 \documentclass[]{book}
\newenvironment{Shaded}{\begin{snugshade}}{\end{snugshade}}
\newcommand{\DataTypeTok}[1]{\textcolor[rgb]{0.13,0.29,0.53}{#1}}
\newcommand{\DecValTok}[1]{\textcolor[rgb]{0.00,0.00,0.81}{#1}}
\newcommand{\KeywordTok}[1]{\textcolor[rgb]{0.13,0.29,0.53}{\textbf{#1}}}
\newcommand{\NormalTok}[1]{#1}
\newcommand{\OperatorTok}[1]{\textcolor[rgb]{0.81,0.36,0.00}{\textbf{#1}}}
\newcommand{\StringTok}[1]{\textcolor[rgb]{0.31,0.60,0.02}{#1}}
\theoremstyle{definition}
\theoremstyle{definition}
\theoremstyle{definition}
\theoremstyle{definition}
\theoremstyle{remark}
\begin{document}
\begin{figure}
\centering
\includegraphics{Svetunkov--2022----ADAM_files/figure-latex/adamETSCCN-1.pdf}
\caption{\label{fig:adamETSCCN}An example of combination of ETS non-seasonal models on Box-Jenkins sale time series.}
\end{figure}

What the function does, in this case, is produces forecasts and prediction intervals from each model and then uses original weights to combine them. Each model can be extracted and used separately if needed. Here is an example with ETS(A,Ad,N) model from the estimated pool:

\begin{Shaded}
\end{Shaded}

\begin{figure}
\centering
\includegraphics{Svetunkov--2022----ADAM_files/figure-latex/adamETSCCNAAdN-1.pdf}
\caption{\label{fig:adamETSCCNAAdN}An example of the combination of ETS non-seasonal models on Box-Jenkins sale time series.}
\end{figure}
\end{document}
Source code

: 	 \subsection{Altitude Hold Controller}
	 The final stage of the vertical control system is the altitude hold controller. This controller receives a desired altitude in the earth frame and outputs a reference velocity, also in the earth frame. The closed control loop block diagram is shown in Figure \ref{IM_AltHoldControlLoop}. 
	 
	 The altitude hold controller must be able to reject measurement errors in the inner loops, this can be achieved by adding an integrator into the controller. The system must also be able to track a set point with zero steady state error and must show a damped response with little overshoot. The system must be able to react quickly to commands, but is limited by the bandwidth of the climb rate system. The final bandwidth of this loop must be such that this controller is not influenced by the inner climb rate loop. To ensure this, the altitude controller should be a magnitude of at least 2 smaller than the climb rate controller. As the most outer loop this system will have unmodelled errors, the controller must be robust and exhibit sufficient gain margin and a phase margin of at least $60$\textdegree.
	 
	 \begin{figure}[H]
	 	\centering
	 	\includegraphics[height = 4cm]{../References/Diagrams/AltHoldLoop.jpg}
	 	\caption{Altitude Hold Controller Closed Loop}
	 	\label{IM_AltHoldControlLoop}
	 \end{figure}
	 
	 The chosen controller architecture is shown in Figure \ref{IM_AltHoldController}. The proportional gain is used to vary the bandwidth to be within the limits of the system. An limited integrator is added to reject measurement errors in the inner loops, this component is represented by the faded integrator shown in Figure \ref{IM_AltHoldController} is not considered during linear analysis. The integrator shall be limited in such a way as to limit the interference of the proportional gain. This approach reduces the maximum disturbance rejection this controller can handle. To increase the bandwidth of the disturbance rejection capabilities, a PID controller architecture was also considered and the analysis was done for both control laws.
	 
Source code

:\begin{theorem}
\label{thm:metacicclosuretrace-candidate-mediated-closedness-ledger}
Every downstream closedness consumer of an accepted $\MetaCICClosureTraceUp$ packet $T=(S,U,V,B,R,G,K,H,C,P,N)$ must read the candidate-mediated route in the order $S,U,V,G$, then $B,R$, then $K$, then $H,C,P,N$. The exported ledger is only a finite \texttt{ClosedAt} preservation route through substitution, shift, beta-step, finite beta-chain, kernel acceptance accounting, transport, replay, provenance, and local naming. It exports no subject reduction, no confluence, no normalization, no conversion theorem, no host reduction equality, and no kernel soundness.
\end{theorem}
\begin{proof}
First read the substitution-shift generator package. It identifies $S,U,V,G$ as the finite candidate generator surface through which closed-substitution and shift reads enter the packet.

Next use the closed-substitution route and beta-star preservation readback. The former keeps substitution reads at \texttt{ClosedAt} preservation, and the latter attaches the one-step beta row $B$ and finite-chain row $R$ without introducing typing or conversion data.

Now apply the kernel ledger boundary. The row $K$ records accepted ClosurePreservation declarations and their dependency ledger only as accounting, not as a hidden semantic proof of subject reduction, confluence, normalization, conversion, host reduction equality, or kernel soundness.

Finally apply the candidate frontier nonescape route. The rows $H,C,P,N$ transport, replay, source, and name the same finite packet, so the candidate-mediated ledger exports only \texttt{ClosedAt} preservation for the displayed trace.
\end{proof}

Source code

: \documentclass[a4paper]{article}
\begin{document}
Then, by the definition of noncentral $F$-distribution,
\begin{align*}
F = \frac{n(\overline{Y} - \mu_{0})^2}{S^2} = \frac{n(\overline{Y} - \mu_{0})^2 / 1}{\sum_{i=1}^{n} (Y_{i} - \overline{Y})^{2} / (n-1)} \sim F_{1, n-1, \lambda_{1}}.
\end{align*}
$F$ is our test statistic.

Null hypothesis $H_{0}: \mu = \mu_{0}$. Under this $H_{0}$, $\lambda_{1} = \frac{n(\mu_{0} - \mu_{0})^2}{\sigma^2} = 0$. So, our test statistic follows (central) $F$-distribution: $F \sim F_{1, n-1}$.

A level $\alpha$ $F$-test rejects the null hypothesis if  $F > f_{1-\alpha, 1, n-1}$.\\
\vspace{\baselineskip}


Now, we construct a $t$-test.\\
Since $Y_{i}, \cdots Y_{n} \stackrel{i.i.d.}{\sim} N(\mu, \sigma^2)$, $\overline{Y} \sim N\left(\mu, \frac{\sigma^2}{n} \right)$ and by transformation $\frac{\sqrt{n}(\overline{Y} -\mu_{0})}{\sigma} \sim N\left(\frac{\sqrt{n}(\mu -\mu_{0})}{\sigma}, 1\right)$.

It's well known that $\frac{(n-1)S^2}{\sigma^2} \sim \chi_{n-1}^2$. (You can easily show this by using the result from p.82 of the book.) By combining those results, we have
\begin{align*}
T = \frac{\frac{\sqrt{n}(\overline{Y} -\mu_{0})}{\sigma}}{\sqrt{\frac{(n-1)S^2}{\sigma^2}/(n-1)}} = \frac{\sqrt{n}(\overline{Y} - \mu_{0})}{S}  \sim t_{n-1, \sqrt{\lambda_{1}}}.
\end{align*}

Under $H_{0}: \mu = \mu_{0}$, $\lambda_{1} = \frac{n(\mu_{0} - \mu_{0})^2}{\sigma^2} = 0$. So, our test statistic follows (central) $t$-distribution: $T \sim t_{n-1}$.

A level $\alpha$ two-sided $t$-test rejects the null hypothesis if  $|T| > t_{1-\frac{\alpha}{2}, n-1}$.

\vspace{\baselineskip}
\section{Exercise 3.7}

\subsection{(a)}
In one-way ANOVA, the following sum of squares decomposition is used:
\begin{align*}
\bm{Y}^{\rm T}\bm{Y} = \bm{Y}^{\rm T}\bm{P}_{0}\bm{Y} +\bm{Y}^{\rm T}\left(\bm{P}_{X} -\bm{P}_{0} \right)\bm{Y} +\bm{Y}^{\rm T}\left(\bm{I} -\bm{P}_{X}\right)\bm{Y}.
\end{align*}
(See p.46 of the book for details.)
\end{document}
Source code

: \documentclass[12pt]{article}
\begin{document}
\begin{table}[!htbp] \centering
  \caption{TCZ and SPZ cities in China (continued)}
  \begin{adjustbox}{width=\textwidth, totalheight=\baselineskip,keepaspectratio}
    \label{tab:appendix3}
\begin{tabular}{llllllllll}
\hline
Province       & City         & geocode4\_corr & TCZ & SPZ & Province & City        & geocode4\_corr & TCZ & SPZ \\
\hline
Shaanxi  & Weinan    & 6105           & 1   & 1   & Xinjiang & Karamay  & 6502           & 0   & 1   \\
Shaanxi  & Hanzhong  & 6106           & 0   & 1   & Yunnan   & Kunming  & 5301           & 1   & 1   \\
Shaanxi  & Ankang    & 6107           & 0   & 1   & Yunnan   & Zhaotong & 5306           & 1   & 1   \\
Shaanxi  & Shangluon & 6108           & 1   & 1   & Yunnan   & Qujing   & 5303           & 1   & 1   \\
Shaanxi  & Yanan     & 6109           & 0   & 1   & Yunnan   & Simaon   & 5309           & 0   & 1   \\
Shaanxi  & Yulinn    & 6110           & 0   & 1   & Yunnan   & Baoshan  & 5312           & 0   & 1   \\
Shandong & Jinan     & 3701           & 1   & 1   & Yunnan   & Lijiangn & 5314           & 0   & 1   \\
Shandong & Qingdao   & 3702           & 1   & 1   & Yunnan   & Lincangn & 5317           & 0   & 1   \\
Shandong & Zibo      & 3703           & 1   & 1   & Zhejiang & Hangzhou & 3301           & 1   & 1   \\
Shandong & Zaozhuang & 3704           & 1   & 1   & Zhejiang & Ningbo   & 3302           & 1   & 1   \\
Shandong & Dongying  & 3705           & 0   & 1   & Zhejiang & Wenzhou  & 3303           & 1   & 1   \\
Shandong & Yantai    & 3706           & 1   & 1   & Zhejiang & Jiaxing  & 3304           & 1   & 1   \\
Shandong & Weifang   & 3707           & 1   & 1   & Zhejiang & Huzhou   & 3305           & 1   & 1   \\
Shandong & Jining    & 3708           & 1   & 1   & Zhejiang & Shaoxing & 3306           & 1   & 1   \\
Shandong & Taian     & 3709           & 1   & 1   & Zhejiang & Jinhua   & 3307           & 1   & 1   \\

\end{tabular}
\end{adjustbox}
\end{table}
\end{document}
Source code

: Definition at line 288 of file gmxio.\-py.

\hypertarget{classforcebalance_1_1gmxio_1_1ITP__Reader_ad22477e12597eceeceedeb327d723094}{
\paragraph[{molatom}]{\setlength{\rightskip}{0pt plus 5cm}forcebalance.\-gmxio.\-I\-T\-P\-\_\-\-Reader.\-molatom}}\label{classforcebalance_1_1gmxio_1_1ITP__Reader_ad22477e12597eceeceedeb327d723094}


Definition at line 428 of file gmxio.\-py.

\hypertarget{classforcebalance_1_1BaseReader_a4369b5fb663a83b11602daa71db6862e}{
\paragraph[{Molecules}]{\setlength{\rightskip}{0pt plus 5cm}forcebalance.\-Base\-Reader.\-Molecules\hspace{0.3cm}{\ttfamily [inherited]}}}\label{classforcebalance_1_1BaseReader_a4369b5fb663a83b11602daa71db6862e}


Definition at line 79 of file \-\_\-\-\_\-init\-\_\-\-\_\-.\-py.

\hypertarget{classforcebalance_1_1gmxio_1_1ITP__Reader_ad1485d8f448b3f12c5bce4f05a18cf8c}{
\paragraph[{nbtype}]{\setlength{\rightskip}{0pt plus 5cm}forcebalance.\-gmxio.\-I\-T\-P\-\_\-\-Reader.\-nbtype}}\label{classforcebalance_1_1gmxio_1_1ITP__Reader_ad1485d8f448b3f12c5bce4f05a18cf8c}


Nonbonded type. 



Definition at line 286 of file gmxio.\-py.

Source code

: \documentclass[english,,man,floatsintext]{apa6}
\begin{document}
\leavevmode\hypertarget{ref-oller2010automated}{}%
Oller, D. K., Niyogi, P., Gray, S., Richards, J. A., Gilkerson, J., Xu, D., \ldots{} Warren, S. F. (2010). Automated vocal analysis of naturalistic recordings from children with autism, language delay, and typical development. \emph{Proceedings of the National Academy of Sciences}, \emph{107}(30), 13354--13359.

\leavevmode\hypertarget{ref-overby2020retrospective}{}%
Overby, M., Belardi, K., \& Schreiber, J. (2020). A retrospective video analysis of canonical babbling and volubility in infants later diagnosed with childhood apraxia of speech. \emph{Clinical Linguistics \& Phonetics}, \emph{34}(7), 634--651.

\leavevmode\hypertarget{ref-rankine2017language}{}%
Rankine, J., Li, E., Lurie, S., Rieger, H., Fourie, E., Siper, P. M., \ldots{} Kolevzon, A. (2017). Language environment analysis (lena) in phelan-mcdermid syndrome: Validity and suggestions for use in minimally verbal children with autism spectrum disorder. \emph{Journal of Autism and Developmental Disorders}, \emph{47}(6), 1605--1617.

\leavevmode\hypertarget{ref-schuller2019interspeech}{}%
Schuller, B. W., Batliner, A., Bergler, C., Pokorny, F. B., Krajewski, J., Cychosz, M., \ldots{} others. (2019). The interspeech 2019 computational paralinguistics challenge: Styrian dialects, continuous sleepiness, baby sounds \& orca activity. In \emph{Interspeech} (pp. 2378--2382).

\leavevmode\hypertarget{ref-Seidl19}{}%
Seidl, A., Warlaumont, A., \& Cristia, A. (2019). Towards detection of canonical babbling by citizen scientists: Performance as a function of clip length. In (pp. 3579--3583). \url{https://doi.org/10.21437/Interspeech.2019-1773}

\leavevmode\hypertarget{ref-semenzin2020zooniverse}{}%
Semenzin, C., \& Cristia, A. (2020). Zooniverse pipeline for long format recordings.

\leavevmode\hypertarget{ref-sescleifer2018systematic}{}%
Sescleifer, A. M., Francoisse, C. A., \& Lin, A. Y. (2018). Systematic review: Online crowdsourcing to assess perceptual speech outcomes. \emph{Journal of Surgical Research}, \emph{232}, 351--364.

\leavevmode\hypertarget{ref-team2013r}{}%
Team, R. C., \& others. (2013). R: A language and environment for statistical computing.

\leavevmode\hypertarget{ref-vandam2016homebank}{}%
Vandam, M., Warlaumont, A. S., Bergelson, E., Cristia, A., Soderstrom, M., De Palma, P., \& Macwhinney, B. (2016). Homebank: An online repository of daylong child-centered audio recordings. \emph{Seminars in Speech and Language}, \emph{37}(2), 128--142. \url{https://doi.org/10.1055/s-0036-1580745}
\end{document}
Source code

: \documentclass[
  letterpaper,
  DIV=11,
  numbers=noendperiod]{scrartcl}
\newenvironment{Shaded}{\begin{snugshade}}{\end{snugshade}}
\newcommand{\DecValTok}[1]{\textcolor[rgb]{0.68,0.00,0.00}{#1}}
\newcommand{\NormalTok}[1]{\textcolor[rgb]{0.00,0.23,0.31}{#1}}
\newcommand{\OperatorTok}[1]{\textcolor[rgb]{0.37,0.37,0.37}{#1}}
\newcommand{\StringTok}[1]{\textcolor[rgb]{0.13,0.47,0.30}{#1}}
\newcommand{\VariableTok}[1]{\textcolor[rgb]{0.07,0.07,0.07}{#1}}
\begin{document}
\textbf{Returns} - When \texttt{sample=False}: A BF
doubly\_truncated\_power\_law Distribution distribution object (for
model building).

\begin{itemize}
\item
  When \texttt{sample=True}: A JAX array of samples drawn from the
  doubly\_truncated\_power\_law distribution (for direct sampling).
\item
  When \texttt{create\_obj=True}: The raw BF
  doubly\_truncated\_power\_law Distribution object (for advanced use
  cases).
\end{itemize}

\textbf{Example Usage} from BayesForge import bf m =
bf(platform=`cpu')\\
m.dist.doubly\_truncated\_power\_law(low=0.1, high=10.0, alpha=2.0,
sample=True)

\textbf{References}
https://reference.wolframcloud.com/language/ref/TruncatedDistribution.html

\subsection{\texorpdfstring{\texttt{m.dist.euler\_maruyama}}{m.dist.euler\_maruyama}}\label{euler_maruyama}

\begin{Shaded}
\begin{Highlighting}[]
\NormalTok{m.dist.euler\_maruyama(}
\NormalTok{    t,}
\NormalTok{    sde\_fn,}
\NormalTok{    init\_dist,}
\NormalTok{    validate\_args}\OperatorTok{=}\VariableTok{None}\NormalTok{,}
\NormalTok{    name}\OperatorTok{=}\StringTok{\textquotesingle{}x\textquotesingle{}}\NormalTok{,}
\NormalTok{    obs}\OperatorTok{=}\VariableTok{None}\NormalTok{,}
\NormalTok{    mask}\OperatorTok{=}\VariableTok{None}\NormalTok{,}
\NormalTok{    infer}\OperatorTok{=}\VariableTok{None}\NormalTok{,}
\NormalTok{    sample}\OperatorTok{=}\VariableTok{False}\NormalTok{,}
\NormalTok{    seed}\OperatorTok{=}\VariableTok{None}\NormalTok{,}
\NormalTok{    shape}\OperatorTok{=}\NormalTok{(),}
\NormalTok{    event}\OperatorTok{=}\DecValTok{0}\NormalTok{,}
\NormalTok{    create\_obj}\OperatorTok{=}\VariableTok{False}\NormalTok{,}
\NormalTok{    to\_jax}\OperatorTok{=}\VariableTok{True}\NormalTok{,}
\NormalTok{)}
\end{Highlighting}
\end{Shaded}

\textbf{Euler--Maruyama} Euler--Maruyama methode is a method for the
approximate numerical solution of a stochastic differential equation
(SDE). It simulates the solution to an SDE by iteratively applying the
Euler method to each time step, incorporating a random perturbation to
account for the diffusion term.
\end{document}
============
## TASK REQUIREMENTS
Among the entries above, copy exactly only the lines starting with the one containing "Finally apply the" and going through the one containing "(central) $F$-distribution: $F", both ends included.

## RESULT
Finally apply the candidate frontier nonescape route. The rows $H,C,P,N$ transport, replay, source, and name the same finite packet, so the candidate-mediated ledger exports only \texttt{ClosedAt} preservation for the displayed trace.
\end{proof}

Source code

: \documentclass[a4paper]{article}
\begin{document}
Then, by the definition of noncentral $F$-distribution,
\begin{align*}
F = \frac{n(\overline{Y} - \mu_{0})^2}{S^2} = \frac{n(\overline{Y} - \mu_{0})^2 / 1}{\sum_{i=1}^{n} (Y_{i} - \overline{Y})^{2} / (n-1)} \sim F_{1, n-1, \lambda_{1}}.
\end{align*}
$F$ is our test statistic.

Null hypothesis $H_{0}: \mu = \mu_{0}$. Under this $H_{0}$, $\lambda_{1} = \frac{n(\mu_{0} - \mu_{0})^2}{\sigma^2} = 0$. So, our test statistic follows (central) $F$-distribution: $F \sim F_{1, n-1}$.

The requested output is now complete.